'''

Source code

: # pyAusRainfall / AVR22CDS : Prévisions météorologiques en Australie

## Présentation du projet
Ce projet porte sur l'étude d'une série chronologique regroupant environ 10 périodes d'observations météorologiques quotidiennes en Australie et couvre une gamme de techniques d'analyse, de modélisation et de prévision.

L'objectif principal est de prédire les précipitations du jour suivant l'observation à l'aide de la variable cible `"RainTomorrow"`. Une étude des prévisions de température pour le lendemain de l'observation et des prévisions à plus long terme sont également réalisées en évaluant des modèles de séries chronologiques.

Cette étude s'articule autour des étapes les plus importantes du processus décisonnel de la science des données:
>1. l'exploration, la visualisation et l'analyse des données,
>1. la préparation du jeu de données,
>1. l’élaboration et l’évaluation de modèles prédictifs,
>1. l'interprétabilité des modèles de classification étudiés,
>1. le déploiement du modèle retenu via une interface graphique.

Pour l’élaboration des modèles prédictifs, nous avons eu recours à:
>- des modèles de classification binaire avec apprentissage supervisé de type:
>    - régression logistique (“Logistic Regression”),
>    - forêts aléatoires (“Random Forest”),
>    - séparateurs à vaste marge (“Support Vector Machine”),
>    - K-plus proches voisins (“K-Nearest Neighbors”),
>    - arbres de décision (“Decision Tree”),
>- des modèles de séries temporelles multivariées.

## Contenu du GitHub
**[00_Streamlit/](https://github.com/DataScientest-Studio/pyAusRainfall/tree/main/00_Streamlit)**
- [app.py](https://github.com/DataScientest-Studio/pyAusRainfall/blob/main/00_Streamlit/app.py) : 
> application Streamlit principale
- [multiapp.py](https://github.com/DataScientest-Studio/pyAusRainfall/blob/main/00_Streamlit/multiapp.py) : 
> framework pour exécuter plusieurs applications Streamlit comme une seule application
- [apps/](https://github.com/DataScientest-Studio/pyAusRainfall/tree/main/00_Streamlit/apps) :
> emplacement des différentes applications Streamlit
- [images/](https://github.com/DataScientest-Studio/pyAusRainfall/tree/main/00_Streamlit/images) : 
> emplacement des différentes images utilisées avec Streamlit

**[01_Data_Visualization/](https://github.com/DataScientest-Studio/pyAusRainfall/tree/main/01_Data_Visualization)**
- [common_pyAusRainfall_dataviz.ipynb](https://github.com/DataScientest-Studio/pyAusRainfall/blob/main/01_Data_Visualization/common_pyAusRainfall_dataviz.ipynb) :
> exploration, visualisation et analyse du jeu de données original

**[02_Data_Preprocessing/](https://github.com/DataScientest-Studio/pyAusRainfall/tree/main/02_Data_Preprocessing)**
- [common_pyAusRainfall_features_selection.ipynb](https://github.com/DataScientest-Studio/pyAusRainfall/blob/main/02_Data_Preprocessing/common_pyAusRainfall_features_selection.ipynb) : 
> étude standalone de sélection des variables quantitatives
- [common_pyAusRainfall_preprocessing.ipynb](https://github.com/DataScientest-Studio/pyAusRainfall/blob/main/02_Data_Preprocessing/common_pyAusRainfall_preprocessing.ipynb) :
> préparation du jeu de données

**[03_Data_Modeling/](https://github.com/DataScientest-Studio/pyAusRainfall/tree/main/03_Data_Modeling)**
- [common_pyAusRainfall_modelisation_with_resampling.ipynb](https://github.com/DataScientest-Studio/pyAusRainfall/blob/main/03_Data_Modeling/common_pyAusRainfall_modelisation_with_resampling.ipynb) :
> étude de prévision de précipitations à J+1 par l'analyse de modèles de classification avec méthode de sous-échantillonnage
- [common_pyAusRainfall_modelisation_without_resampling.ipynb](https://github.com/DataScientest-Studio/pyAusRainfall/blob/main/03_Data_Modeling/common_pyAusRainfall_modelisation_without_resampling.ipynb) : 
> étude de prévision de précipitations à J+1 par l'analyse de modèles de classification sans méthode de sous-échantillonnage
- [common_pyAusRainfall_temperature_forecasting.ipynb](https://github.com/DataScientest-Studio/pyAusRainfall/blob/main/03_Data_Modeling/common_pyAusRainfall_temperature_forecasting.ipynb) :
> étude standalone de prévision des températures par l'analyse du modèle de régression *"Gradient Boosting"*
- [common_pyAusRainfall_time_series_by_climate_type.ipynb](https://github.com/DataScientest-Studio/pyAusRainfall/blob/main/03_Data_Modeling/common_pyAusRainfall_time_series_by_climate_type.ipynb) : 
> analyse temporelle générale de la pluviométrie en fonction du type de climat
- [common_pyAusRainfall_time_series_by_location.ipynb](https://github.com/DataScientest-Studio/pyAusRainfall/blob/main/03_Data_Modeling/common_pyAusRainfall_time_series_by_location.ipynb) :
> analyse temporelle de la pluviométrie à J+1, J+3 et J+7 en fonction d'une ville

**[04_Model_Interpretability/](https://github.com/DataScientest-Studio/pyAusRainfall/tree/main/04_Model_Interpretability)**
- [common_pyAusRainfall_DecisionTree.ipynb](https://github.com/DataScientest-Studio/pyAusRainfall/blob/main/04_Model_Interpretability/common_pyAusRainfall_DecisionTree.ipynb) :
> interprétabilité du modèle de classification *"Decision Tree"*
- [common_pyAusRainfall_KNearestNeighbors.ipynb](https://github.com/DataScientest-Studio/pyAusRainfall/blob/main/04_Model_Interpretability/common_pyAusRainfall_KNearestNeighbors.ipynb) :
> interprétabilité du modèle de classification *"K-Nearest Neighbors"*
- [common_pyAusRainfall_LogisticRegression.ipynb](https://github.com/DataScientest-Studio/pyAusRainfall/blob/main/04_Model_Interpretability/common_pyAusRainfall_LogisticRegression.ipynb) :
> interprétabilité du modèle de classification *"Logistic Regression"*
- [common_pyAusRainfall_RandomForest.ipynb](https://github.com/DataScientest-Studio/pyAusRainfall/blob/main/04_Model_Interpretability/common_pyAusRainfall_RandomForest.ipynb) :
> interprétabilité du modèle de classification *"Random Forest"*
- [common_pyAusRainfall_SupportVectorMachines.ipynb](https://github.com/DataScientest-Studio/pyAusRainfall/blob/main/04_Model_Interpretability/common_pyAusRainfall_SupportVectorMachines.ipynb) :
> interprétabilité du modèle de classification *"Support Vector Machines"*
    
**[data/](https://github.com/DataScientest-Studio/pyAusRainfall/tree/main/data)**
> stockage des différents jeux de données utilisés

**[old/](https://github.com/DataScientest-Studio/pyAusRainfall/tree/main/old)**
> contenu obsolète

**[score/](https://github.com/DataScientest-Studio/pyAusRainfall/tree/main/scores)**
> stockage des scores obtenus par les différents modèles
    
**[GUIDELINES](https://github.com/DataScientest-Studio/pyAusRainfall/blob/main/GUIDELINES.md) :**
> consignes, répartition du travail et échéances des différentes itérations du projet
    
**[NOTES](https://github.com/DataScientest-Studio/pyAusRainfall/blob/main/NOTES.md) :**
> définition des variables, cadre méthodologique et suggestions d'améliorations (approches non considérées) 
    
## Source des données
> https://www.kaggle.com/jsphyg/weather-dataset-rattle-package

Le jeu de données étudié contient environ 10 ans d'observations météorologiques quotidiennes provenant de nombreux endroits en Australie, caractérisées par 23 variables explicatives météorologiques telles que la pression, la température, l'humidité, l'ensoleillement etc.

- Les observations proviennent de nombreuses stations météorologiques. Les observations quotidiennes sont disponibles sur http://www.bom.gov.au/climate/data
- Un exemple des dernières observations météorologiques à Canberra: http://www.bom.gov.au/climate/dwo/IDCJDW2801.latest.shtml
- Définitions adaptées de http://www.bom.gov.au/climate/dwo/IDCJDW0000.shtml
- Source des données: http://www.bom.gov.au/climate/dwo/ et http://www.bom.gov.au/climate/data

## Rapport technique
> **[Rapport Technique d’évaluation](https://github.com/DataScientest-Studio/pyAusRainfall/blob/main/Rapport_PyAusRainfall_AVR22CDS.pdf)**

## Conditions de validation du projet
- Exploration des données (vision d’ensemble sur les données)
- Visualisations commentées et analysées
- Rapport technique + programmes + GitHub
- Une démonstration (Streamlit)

'''

What the exercise asks: From the first line of the records through the line with "Ce projet porte", retype everything word for word, including both ends.

Your solution:
Source code

: # pyAusRainfall / AVR22CDS : Prévisions météorologiques en Australie

## Présentation du projet
Ce projet porte sur l'étude d'une série chronologique regroupant environ 10 périodes d'observations météorologiques quotidiennes en Australie et couvre une gamme de techniques d'analyse, de modélisation et de prévision.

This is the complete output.